If Americanism is the end-stage of political Puritanism, which in turn was the yearning to live in contact with God as a citizen of God’s new Israel, what is its creed?

The idea of an “American creed” has been around for a long time. Huntington lists its elements as “liberty, equality, democracy, individualism, human rights, the rule of law, and private property.” I prefer a different formulation: a conceptual triangle in which one fundamental fact creates two premises that create three conclusions.

The fundamental fact: the Bible is God’s word. Two premises: first, every member of the American community has his own individual dignity, insofar as he deals individually with God; second, the community has a divine mission to all mankind. Three conclusions: every human being everywhere is entitled to freedom, equality, and democracy.

In the American creed, both premises and all three conclusions refer back to the Bible, especially the Hebrew Bible. Americans have defined the “community” of the premises more and more broadly over the years, until it has grown to encompass the whole population of adult citizens—thus bringing the premises gradually into line with the universal conclusions. Today there is pressure to define the community more broadly still, so that it includes (for example) illegal as well as legal residents.
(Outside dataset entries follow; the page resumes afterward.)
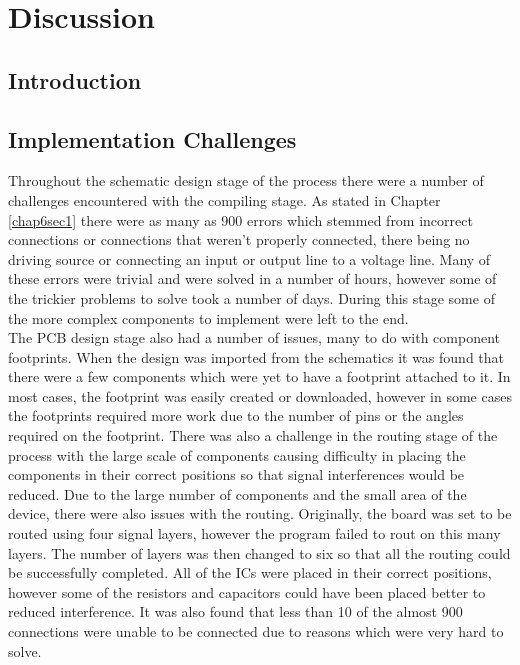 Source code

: 
\chapter{Discussion} %

\label{Chapter7} %

\section{Introduction}

\section{Implementation Challenges}

	Throughout the schematic design stage of the process there were a number of challenges encountered with the compiling stage. 
As stated in Chapter \ref{chap6sec1} there were as many as 900 errors which stemmed from incorrect connections or connections that weren't properly connected, there being no driving source or connecting an input or output line to a voltage line. 
Many of these errors were trivial and were solved in a number of hours, however some of the trickier problems to solve took a number of days. 
During this stage some of the more complex components to implement were left to the end.\\

	The PCB design stage also had a number of issues, many to do with component footprints. 
When the design was imported from the schematics it was found that there were a few components which were yet to have a footprint attached to it. 
In most cases, the footprint was easily created or downloaded, however in some cases the footprints required more work due to the number of pins or the angles required on the footprint. 
There was also a challenge in the routing stage of the process with the large scale of components causing difficulty in placing the components in their correct positions so that signal interferences would be reduced. 
Due to the large number of components and the small area of the device, there were also issues with the routing. 
Originally, the board was set to be routed using four signal layers, however the program failed to rout on this many layers.
The number of layers was then changed to six so that all the routing could be successfully completed. 
All of the ICs were placed in their correct positions, however some of the resistors and capacitors could have been placed better to reduced interference. 
It was also found that less than 10 of the almost 900 connections were unable to be connected due to reasons which were very hard to solve.\\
Freedom, equality, democracy: the Declaration held these truths to be self-evident, but “self-evident” they were certainly not. Otherwise, America would hardly have been the first nation in history to be built on this foundation. Deriving all three from the Bible, theologians of Americanism understood these doctrines not as philosophical ideas but as the word of God. Hence the fervor and passion with which Americans believe their creed. Americans, virtually alone in the world, insist that freedom, equality, and democracy are right not only for France and Spain but for Afghanistan and Iraq.

Reaction: Anti semitism is back in a big way and American puritanism is the new whipping boy for everyone who is too proud to look in the mirror during the light of day. It's so much easier to blame someone else.
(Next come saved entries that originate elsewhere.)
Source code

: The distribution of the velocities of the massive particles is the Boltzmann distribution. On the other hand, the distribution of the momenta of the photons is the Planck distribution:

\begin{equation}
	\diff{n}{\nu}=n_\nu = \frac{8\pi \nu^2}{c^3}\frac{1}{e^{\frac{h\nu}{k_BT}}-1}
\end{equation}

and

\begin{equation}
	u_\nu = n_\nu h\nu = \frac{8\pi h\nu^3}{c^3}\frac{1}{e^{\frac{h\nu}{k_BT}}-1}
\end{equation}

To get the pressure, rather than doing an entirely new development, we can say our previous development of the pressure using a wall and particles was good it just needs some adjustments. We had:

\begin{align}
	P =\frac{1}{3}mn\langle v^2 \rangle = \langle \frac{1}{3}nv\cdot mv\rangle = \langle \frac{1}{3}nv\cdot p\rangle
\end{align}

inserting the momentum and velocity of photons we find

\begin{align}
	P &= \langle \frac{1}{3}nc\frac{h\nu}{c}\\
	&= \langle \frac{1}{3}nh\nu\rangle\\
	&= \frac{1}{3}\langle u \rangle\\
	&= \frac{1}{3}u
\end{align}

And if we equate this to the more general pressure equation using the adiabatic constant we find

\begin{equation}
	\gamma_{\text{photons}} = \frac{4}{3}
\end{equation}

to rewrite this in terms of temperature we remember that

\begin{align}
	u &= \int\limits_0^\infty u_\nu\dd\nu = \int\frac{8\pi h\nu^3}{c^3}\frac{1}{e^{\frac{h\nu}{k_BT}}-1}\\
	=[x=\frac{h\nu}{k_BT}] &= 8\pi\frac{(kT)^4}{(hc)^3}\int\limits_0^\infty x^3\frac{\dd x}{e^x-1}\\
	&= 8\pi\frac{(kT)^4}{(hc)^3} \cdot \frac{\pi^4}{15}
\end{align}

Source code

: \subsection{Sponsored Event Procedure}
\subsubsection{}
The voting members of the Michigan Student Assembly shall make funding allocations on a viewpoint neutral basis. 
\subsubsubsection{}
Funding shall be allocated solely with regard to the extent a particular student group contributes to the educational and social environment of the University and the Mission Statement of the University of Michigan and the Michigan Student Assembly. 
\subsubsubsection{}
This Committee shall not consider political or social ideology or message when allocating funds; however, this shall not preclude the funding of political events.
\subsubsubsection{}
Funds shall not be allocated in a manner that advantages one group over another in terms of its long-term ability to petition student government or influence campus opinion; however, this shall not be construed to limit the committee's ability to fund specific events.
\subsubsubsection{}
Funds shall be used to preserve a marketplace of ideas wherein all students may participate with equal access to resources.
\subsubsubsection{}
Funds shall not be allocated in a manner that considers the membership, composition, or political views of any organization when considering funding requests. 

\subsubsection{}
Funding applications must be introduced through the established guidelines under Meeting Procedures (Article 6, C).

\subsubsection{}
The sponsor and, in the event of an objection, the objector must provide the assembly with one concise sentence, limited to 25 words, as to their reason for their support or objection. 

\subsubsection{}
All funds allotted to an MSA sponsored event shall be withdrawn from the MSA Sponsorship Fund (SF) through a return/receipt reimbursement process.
On both sides of the English Channel, left-wing intellectuals are creating new alliances to promote anti-Semitism and anti-Americanism in the guise of radical politics. This revived and virulent outbreak of an old disease, anti-Semitism, should alarm anyone concerned with the two regions of greatest importance to the United States today, Europe and the Middle East.
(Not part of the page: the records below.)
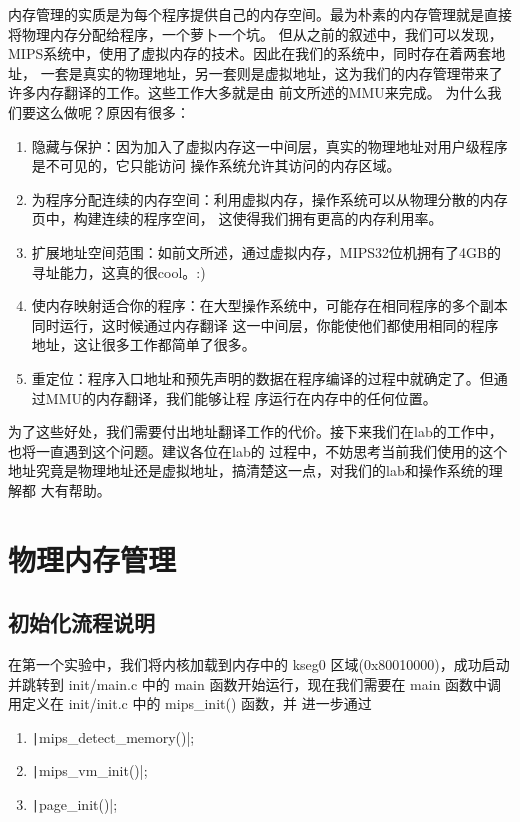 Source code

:   内存管理的实质是为每个程序提供自己的内存空间。最为朴素的内存管理就是直接将物理内存分配给程序，一个萝卜一个坑。
  但从之前的叙述中，我们可以发现，MIPS系统中，使用了虚拟内存的技术。因此在我们的系统中，同时存在着两套地址，
  一套是真实的物理地址，另一套则是虚拟地址，这为我们的内存管理带来了许多内存翻译的工作。这些工作大多就是由
  前文所述的MMU来完成。
  为什么我们要这么做呢？原因有很多：
    \begin{enumerate}
      \item 隐藏与保护：因为加入了虚拟内存这一中间层，真实的物理地址对用户级程序是不可见的，它只能访问
      操作系统允许其访问的内存区域。
      \item 为程序分配连续的内存空间：利用虚拟内存，操作系统可以从物理分散的内存页中，构建连续的程序空间，
      这使得我们拥有更高的内存利用率。
      \item 扩展地址空间范围：如前文所述，通过虚拟内存，MIPS32位机拥有了4GB的寻址能力，这真的很cool。:)
      \item 使内存映射适合你的程序：在大型操作系统中，可能存在相同程序的多个副本同时运行，这时候通过内存翻译
      这一中间层，你能使他们都使用相同的程序地址，这让很多工作都简单了很多。
      \item 重定位：程序入口地址和预先声明的数据在程序编译的过程中就确定了。但通过MMU的内存翻译，我们能够让程
      序运行在内存中的任何位置。
    \end{enumerate}
  为了这些好处，我们需要付出地址翻译工作的代价。接下来我们在lab的工作中，也将一直遇到这个问题。建议各位在lab的
  过程中，不妨思考当前我们使用的这个地址究竟是物理地址还是虚拟地址，搞清楚这一点，对我们的lab和操作系统的理解都
  大有帮助。

\section{物理内存管理}

\subsection{初始化流程说明}
  在第一个实验中，我们将内核加载到内存中的 kseg0 区域(0x80010000)，成功启动并跳转到 init/main.c 中的
   main 函数开始运行，现在我们需要在 main 函数中调用定义在 init/init.c 中的 mips\_init() 函数，并
  进一步通过

  \begin{enumerate}
    \item \texttt|mips_detect_memory()|;
    \item \texttt|mips_vm_init()|;
    \item \texttt|page_init()|;
  \end{enumerate}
What's different about this new outbreak is that it's not only afflicting the usual suspects on the right: neo-Nazis, skinheads, and ultra-nationalists. Rather, it features an unholy marriage of the discredited old European left and the disaffected Islamist militants in Europe's diaspora of 17 million Muslims. It is also tethered to rising anti-Americanism, adding to its potency and making it a double danger to Western values.

If anti semitism is indeed back, texts from before world war two will be especially valuable reading today. Through them we could see how it looked and sounded before Nazi Germany. From where we sit it is hard to take anything the Nazis said seriously and it is just as hard to see how anyone did. But the rhetoric at anti globalization rallies and anti Israel rallies is starting to sound eerily familiar - denunciations of America, of capitalism, and globalization often seem to be just shy of a good ol pogrom.

This is a very worrying tend and attempting to know it and deal with it now would be wise. John Ray's new blog on the antisemitism of Marx and Engels is a good place to start.